(Exercise data begins)
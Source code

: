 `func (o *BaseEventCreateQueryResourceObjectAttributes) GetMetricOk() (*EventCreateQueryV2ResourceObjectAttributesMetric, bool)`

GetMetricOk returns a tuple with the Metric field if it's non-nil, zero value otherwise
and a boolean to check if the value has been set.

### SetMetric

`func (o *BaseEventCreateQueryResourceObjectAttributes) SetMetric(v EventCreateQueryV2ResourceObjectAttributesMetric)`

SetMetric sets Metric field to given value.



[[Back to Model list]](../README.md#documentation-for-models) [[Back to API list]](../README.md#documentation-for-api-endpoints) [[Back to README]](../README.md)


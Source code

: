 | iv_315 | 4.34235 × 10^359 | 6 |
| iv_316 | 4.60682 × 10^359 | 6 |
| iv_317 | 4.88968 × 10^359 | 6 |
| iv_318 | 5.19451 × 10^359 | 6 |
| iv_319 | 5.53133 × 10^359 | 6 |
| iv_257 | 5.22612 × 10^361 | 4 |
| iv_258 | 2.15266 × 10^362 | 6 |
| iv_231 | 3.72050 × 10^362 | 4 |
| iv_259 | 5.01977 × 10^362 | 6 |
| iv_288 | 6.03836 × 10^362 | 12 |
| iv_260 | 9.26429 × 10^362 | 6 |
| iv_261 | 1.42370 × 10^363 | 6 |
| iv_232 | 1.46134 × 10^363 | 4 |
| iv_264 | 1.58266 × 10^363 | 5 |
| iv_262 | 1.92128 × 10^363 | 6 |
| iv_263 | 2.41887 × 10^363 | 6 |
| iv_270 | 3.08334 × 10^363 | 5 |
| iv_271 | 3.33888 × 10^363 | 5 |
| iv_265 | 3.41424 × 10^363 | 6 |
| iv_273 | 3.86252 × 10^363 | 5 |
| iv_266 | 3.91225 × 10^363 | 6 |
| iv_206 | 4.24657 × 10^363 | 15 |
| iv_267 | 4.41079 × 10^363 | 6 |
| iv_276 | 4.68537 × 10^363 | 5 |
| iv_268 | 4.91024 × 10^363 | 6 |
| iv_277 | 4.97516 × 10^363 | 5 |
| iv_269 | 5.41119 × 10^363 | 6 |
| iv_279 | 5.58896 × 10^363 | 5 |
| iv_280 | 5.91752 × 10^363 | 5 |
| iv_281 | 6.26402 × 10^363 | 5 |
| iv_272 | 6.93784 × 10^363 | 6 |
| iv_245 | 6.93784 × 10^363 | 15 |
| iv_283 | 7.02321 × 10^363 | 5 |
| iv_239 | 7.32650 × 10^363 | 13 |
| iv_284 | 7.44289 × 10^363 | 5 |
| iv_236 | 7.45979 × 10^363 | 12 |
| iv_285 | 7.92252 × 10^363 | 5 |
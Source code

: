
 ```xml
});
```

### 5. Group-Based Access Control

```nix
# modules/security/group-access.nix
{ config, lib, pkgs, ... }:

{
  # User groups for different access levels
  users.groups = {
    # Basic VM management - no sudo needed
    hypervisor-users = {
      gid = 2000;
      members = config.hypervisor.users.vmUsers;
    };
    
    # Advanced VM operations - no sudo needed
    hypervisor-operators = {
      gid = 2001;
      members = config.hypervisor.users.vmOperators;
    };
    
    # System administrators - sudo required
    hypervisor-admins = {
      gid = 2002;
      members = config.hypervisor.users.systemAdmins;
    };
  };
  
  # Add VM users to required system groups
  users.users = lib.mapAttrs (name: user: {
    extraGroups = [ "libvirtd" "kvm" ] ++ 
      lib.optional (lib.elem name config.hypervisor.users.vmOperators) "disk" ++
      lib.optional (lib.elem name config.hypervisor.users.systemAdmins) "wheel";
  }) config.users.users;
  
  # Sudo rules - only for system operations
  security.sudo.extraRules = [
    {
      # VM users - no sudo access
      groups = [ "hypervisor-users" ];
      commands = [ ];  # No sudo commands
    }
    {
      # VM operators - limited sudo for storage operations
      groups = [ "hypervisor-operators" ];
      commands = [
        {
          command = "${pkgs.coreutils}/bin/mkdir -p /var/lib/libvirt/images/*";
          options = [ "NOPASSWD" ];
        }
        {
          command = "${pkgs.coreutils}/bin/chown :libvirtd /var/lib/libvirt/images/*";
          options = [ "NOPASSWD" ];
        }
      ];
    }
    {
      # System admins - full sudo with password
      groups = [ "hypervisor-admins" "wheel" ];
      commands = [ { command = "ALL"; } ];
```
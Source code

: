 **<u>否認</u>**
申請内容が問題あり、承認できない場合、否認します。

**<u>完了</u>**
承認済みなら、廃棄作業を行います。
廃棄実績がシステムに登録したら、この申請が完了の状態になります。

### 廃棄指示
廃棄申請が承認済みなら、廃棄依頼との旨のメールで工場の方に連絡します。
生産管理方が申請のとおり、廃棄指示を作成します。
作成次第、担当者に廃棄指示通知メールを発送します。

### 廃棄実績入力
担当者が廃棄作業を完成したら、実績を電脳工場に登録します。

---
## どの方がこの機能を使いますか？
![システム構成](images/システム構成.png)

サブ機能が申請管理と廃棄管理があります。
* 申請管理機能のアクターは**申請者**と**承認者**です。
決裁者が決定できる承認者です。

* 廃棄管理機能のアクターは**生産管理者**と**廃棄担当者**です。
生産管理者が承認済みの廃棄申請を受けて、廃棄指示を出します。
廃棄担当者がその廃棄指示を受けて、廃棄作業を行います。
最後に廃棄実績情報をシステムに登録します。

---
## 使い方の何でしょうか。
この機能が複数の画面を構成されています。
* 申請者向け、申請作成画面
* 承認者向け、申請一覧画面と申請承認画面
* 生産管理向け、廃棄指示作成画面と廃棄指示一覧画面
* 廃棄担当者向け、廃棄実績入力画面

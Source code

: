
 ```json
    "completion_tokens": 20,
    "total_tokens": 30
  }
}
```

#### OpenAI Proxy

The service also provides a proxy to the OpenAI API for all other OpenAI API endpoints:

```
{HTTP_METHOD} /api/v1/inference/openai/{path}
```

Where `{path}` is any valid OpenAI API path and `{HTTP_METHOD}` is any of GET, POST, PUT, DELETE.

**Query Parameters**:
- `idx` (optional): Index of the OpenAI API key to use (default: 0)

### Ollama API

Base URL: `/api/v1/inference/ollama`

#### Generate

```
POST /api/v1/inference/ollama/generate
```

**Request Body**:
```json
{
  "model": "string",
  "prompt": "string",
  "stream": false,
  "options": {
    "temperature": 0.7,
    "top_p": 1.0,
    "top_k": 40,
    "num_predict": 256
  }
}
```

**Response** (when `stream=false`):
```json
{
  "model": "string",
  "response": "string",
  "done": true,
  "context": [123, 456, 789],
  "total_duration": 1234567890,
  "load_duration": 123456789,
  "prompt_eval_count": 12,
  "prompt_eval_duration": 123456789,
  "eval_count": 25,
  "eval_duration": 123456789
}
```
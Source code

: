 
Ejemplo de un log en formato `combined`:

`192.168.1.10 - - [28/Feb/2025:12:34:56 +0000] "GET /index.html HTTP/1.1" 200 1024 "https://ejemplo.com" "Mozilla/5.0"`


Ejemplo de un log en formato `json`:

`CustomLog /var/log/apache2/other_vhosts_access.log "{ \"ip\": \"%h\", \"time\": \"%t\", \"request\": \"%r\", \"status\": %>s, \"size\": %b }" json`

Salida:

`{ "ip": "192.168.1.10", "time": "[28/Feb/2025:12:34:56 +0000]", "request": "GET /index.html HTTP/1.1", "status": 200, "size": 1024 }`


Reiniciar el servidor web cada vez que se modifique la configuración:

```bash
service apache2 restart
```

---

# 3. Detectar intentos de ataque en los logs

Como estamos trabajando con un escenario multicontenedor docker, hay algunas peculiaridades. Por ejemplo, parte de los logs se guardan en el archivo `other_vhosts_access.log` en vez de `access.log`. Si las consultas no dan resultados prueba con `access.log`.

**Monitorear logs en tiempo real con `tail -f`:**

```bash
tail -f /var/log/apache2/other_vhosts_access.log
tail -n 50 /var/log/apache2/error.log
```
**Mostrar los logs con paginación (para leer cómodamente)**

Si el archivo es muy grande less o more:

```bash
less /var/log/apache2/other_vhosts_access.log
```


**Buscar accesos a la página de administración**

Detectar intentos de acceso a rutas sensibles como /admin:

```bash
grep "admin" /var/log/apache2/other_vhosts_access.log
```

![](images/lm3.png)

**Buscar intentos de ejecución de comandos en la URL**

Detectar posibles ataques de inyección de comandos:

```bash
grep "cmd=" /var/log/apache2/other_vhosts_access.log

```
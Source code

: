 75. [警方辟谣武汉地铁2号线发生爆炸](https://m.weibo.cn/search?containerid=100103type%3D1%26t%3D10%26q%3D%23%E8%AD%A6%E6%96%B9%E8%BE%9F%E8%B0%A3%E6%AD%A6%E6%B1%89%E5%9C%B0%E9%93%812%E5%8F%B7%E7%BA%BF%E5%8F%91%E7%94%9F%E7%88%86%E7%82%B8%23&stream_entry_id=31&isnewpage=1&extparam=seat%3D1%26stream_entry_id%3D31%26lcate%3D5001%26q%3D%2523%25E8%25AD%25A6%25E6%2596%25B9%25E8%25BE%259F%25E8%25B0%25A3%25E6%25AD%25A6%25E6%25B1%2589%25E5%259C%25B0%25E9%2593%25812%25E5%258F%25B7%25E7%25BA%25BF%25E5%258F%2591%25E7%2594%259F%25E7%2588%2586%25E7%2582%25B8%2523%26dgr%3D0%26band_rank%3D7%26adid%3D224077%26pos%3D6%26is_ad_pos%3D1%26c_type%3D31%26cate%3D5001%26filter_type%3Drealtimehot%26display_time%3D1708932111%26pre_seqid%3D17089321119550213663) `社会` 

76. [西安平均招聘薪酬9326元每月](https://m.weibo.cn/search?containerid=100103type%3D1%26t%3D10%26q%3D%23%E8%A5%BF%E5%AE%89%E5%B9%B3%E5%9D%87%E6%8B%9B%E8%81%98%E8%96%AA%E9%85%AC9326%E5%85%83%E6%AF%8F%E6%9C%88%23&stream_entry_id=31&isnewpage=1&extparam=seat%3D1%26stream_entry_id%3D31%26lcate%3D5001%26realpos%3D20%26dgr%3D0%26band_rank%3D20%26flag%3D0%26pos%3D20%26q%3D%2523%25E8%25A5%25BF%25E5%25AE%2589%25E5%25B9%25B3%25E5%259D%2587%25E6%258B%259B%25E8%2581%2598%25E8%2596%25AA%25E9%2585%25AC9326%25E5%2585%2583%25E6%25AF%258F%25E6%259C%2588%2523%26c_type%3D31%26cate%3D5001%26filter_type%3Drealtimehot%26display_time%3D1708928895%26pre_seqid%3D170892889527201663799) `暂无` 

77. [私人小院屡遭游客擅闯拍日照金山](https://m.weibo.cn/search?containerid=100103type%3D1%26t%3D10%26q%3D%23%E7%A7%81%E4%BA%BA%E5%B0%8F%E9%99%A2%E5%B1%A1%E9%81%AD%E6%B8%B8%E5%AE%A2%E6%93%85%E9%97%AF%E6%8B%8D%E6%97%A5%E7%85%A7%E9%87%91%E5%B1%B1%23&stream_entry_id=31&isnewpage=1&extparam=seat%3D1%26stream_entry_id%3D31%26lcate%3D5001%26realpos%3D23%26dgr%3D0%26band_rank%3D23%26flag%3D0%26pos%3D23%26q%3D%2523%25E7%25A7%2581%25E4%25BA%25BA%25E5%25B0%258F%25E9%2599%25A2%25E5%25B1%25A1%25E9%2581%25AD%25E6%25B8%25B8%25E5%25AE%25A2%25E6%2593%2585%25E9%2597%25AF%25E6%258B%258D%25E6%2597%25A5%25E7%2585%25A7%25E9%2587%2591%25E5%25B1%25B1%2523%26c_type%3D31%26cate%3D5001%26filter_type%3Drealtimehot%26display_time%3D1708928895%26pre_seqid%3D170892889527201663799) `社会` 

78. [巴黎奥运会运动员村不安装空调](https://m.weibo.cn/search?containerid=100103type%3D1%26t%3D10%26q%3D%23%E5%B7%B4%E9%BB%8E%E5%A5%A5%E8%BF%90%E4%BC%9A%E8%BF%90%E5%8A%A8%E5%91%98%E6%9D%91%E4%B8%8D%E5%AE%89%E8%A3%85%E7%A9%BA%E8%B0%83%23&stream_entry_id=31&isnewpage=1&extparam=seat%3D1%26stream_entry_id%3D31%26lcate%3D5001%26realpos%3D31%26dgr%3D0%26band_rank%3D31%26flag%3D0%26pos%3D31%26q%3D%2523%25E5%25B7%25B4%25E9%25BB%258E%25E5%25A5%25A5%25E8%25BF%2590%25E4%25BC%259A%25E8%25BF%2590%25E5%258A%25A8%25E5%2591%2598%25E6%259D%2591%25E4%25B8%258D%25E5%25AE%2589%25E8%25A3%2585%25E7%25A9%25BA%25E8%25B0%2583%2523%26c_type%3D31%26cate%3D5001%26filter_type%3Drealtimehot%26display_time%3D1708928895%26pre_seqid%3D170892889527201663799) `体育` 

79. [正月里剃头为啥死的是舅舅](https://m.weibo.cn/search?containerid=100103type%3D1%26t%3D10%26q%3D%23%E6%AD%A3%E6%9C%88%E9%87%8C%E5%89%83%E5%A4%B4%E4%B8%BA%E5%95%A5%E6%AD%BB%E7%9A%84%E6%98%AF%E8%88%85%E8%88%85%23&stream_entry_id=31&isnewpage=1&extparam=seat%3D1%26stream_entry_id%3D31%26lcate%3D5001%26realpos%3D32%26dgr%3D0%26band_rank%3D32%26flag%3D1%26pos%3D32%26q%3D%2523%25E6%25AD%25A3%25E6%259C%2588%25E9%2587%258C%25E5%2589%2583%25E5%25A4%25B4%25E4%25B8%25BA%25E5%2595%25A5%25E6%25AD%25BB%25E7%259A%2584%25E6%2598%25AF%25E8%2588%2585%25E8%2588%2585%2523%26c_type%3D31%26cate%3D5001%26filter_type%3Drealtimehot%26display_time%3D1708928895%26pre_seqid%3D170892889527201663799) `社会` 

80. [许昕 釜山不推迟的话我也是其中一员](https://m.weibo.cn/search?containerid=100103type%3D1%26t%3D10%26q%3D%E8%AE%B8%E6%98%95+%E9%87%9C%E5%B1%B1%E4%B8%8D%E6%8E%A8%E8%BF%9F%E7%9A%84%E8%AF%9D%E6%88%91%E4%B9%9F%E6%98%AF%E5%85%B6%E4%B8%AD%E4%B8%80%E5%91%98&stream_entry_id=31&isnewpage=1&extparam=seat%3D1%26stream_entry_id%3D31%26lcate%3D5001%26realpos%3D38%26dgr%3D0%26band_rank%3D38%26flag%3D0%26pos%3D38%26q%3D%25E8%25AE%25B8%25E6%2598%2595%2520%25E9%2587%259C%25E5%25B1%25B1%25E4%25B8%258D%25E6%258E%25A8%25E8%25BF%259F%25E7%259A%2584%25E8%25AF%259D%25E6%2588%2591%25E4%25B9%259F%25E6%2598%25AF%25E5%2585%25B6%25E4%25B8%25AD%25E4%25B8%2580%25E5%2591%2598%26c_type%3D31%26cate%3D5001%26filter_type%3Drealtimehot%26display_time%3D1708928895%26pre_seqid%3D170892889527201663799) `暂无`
(Exercise data ends)
● Brief
Some lines above hold the word "Buscar". Copy all of them.

● Solution
**Buscar accesos a la página de administración**
**Buscar intentos de ejecución de comandos en la URL**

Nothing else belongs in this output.